— Your assignment —
Every line below that holds the string "UITouch" must be copied.

++++++

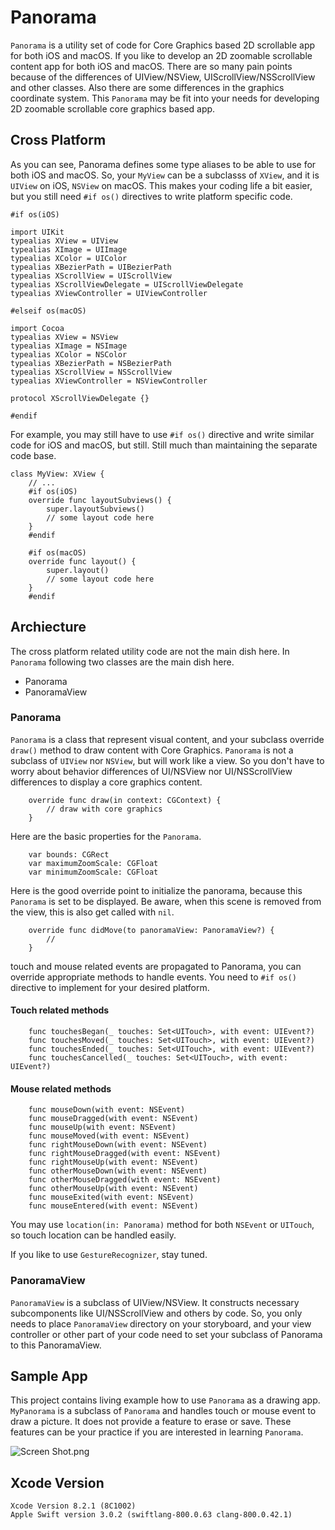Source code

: # Panorama 


`Panorama` is a utility set of code for Core Graphics based 2D scrollable app for both iOS and macOS.  If you like to develop an 2D zoomable scrollable content app for both iOS and macOS.  There are so many pain points because of the differences of UIView/NSView, UIScrollView/NSScrollView and other classes.  Also there are some differences in the graphics coordinate system.  This `Panorama` may be fit into your needs for developing 2D zoomable scrollable core graphics based app.

## Cross Platform

As you can see, Panorama defines some type aliases to be able to use for both iOS and macOS.  So, your `MyView` can be a subclasss of `XView`, and it is `UIView` on iOS, `NSView` on macOS.  This makes your coding life a bit easier, but you still need `#if os()` directives to write platform specific code. 

```
#if os(iOS)

import UIKit
typealias XView = UIView
typealias XImage = UIImage
typealias XColor = UIColor
typealias XBezierPath = UIBezierPath
typealias XScrollView = UIScrollView
typealias XScrollViewDelegate = UIScrollViewDelegate
typealias XViewController = UIViewController

#elseif os(macOS)

import Cocoa
typealias XView = NSView
typealias XImage = NSImage
typealias XColor = NSColor
typealias XBezierPath = NSBezierPath
typealias XScrollView = NSScrollView
typealias XViewController = NSViewController

protocol XScrollViewDelegate {}

#endif
```

For example, you may still have to use `#if os()` directive and write similar code for iOS and macOS, but still.  Still much than maintaining the separate code base.


```
class MyView: XView {
	// ...
	#if os(iOS)
	override func layoutSubviews() {
		super.layoutSubviews()
		// some layout code here
	}
	#endif
	
	#if os(macOS)
	override func layout() {
		super.layout()
		// some layout code here
	}
	#endif
```

## Archiecture

The cross platform related utility code are not the main dish here.  In `Panorama` following two classes are the main dish here.  

* Panorama
* PanoramaView

### Panorama

`Panorama` is a class that represent visual content, and your subclass override `draw()` method to draw content with Core Graphics.  `Panorama` is not a subclass of `UIView` nor `NSView`, but will work like a view.  So you don't have to worry about behavior differences of UI/NSView nor UI/NSScrollView differences to display a core graphics content.

```
	override func draw(in context: CGContext) {
		// draw with core graphics
	}
```

Here are the basic properties for the `Panorama`. 

```
	var bounds: CGRect
	var maximumZoomScale: CGFloat
	var minimumZoomScale: CGFloat
```

Here is the good override point to initialize the panorama, because this `Panorama` is set to be displayed.  Be aware, when this scene is removed from the view, this is also get called with `nil`.

```
	override func didMove(to panoramaView: PanoramaView?) {
		// 
	}
```

touch and mouse related events are propagated to Panorama, you can override appropriate methods to handle events.  You need to `#if os()` directive to implement for your desired platform.

#### Touch related methods

```
	func touchesBegan(_ touches: Set<UITouch>, with event: UIEvent?)
	func touchesMoved(_ touches: Set<UITouch>, with event: UIEvent?)
	func touchesEnded(_ touches: Set<UITouch>, with event: UIEvent?)
	func touchesCancelled(_ touches: Set<UITouch>, with event: UIEvent?)
```

#### Mouse related methods

```
	func mouseDown(with event: NSEvent)
	func mouseDragged(with event: NSEvent)
	func mouseUp(with event: NSEvent)
	func mouseMoved(with event: NSEvent)
	func rightMouseDown(with event: NSEvent)
	func rightMouseDragged(with event: NSEvent)
	func rightMouseUp(with event: NSEvent)
	func otherMouseDown(with event: NSEvent)
	func otherMouseDragged(with event: NSEvent)
	func otherMouseUp(with event: NSEvent)
	func mouseExited(with event: NSEvent)
	func mouseEntered(with event: NSEvent)
```

You may use `location(in: Panorama)` method for both `NSEvent` or `UITouch`, so touch location can be handled easily.

If you like to use `GestureRecognizer`, stay tuned.

### PanoramaView

`PanoramaView` is a subclass of UIView/NSView.  It constructs necessary subcomponents like UI/NSScrollView and others by code.  So, you only needs to place `PanoramaView` directory on your storyboard, and your view controller or other part of your code need to set your subclass of Panorama to this PanoramaView.


## Sample App

This project contains living example how to use `Panorama` as a drawing app. `MyPanorama` is a subclass of `Panorama` and handles touch or mouse event to draw a picture.  It does not provide a feature to erase or save.  These features can be your practice if you are interested in learning `Panorama`.


![Screen Shot.png](https://qiita-image-store.s3.amazonaws.com/0/65634/64d86514-fb20-0f68-5c5d-f566d094110e.png)

## Xcode Version

```
Xcode Version 8.2.1 (8C1002)
Apple Swift version 3.0.2 (swiftlang-800.0.63 clang-800.0.42.1)
```




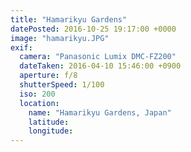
 ```yaml
---
title: "Hamarikyu Gardens"
datePosted: 2016-10-25 19:17:00 +0000
image: "hamarikyu.JPG"
exif:
  camera: "Panasonic Lumix DMC-FZ200"
  dateTaken: 2016-04-10 15:46:00 +0900
  aperture: f/8
  shutterSpeed: 1/100
  iso: 200
  location:
    name: "Hamarikyu Gardens, Japan"
    latitude:
    longitude:
---
```

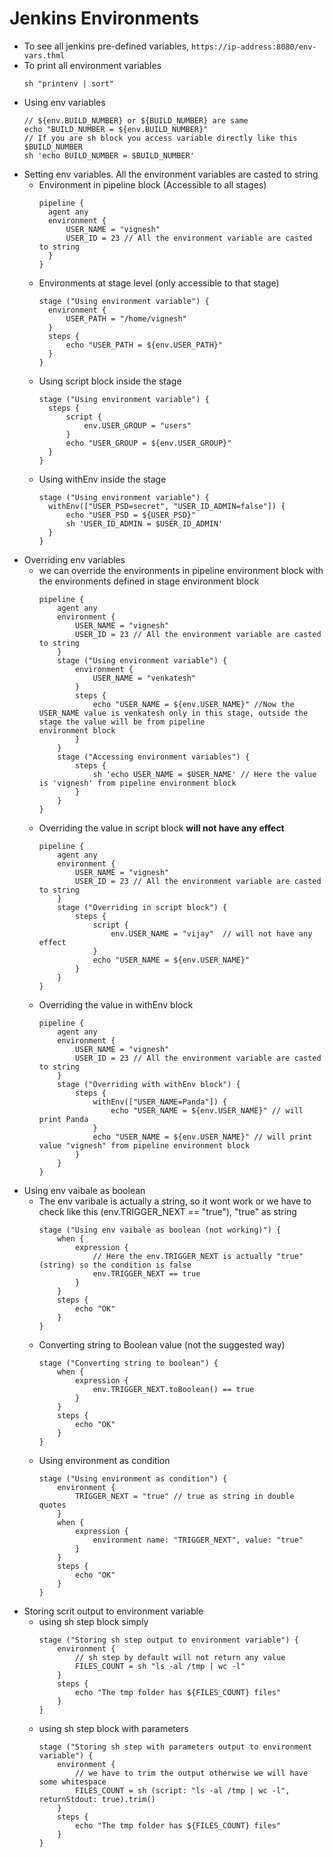 # Jenkins Environments

* To see all jenkins pre-defined variables, `https://ip-address:8080/env-vars.thml`
* To print all environment variables
  ```
  sh "printenv | sort"
  ```
* Using env variables
  ```
  // ${env.BUILD_NUMBER} or ${BUILD_NUMBER} are same
  echo "BUILD_NUMBER = ${env.BUILD_NUMBER}"
  // If you are sh block you access variable directly like this $BUILD_NUMBER
  sh 'echo BUILD_NUMBER = $BUILD_NUMBER'
  ```
* Setting env variables. All the environment variables are casted to string
  * Environment in pipeline block (Accessible to all stages)
    ```
    pipeline {
      agent any
      environment {
          USER_NAME = "vignesh"
          USER_ID = 23 // All the environment variable are casted to string
      }
    }
    ```
  * Environments at stage level (only accessible to that stage)
    ```
    stage ("Using environment variable") {
      environment {
          USER_PATH = "/home/vignesh"
      }
      steps {
          echo "USER_PATH = ${env.USER_PATH}"
      }
    }
    ```
  * Using script block inside the stage
    ```
    stage ("Using environment variable") {
      steps {
          script {
              env.USER_GROUP = "users"
          }
          echo "USER_GROUP = ${env.USER_GROUP}"
      }
    }
    ```
  * Using withEnv inside the stage
    ```
    stage ("Using environment variable") {
      withEnv(["USER_PSD=secret", "USER_ID_ADMIN=false"]) {
          echo "USER_PSD = ${USER_PSD}"
          sh 'USER_ID_ADMIN = $USER_ID_ADMIN'
      }
    }
    ```
* Overriding env variables
  * we can override the environments in pipeline environment block with the environments defined in stage environment block
    ```
    pipeline {
        agent any
        environment {
            USER_NAME = "vignesh"
            USER_ID = 23 // All the environment variable are casted to string
        }
        stage ("Using environment variable") {
            environment {
                USER_NAME = "venkatesh"
            }
            steps {
                echo "USER_NAME = ${env.USER_NAME}" //Now the USER_NAME value is venkatesh only in this stage, outside the stage the value will be from pipeline                   environment block
            }
        }
        stage ("Accessing environment variables") {
            steps {
                sh 'echo USER_NAME = $USER_NAME' // Here the value is 'vignesh' from pipeline environment block
            }
        }
    }
    ```
  * Overriding the value in script block **will not have any effect**
    ```
    pipeline {
        agent any
        environment {
            USER_NAME = "vignesh"
            USER_ID = 23 // All the environment variable are casted to string
        }
        stage ("Overriding in script block") {
            steps {
                script {
                    env.USER_NAME = "vijay"  // will not have any effect
                }
                echo "USER_NAME = ${env.USER_NAME}"
            }
        }
    }
    ```
  * Overriding the value in withEnv block
    ```
    pipeline {
        agent any
        environment {
            USER_NAME = "vignesh"
            USER_ID = 23 // All the environment variable are casted to string
        }
        stage ("Overriding with withEnv block") {
            steps {
                withEnv(["USER_NAME=Panda"]) {
                    echo "USER_NAME = ${env.USER_NAME}" // will print Panda
                }
                echo "USER_NAME = ${env.USER_NAME}" // will print value "vignesh" from pipeline environment block
            }
        }
    }
    ```
* Using env vaibale as boolean
  * The env varibale is actually a string, so it wont work or we have to check like this (env.TRIGGER_NEXT == "true"), "true" as string
    ```
    stage ("Using env vaibale as boolean (not working)") {
        when {
            expression {
                // Here the env.TRIGGER_NEXT is actually "true" (string) so the condition is false
                env.TRIGGER_NEXT == true
            }
        }
        steps {
            echo "OK"
        }
    }
    ```
  * Converting string to Boolean value (not the suggested way)
    ```
    stage ("Converting string to boolean") {
        when {
            expression {
                env.TRIGGER_NEXT.toBoolean() == true
            }
        }
        steps {
            echo "OK"
        }
    }
    ```
  * Using environment as condition
    ```
    stage ("Using environment as condition") {
        environment {
            TRIGGER_NEXT = "true" // true as string in double quotes
        }
        when {
            expression {
                environment name: "TRIGGER_NEXT", value: "true"
            }
        }
        steps {
            echo "OK"
        }
    }
    ```
* Storing scrit output to environment variable
  * using sh step block simply
    ```
    stage ("Storing sh step output to environment variable") {
        environment {
            // sh step by default will not return any value
            FILES_COUNT = sh "ls -al /tmp | wc -l" 
        }
        steps {
            echo "The tmp folder has ${FILES_COUNT} files"
        }
    }
    ```
  * using sh step block with parameters
    ```
    stage ("Storing sh step with parameters output to environment variable") {
        environment {
            // we have to trim the output otherwise we will have some whitespace
            FILES_COUNT = sh (script: "ls -al /tmp | wc -l", returnStdout: true).trim()
        }
        steps {
            echo "The tmp folder has ${FILES_COUNT} files"
        }
    }
    ```
  
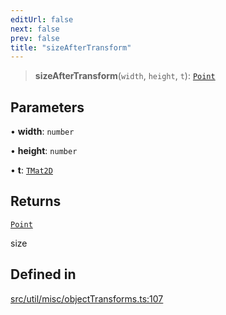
 ```yaml
---
editUrl: false
next: false
prev: false
title: "sizeAfterTransform"
---
```


> **sizeAfterTransform**(`width`, `height`, `t`): [`Point`](/api/classes/point/)

## Parameters

• **width**: `number`

• **height**: `number`

• **t**: [`TMat2D`](/api/type-aliases/tmat2d/)

## Returns

[`Point`](/api/classes/point/)

size

## Defined in

[src/util/misc/objectTransforms.ts:107](https://github.com/fabricjs/fabric.js/blob/v6.0.0-rc4/src/util/misc/objectTransforms.ts#L107)
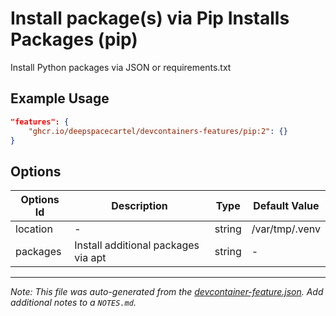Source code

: 
# Install package(s) via Pip Installs Packages (pip)

Install Python packages via JSON or requirements.txt

## Example Usage

```json
"features": {
    "ghcr.io/deepspacecartel/devcontainers-features/pip:2": {}
}
```

## Options

| Options Id | Description | Type | Default Value |
|-----|-----|-----|-----|
| location | - | string | /var/tmp/.venv |
| packages | Install additional packages via apt | string | - |



---

_Note: This file was auto-generated from the [devcontainer-feature.json](devcontainer-feature.json).  Add additional notes to a `NOTES.md`._
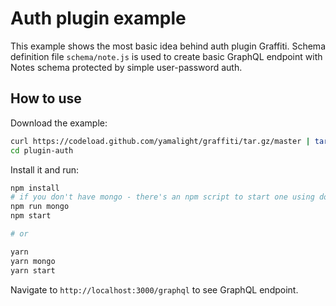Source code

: # Auth plugin example

This example shows the most basic idea behind auth plugin Graffiti.
Schema definition file `schema/note.js` is used to create basic GraphQL endpoint with Notes schema protected by simple user-password auth.

## How to use

Download the example:

```bash
curl https://codeload.github.com/yamalight/graffiti/tar.gz/master | tar -xz --strip=2 graffiti-master/examples/plugin-auth
cd plugin-auth
```

Install it and run:

```bash
npm install
# if you don't have mongo - there's an npm script to start one using docker
npm run mongo
npm start

# or

yarn
yarn mongo
yarn start
```

Navigate to `http://localhost:3000/graphql` to see GraphQL endpoint.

++++++

— Task result —
	func touchesBegan(_ touches: Set<UITouch>, with event: UIEvent?)
	func touchesMoved(_ touches: Set<UITouch>, with event: UIEvent?)
	func touchesEnded(_ touches: Set<UITouch>, with event: UIEvent?)
	func touchesCancelled(_ touches: Set<UITouch>, with event: UIEvent?)
You may use `location(in: Panorama)` method for both `NSEvent` or `UITouch`, so touch location can be handled easily.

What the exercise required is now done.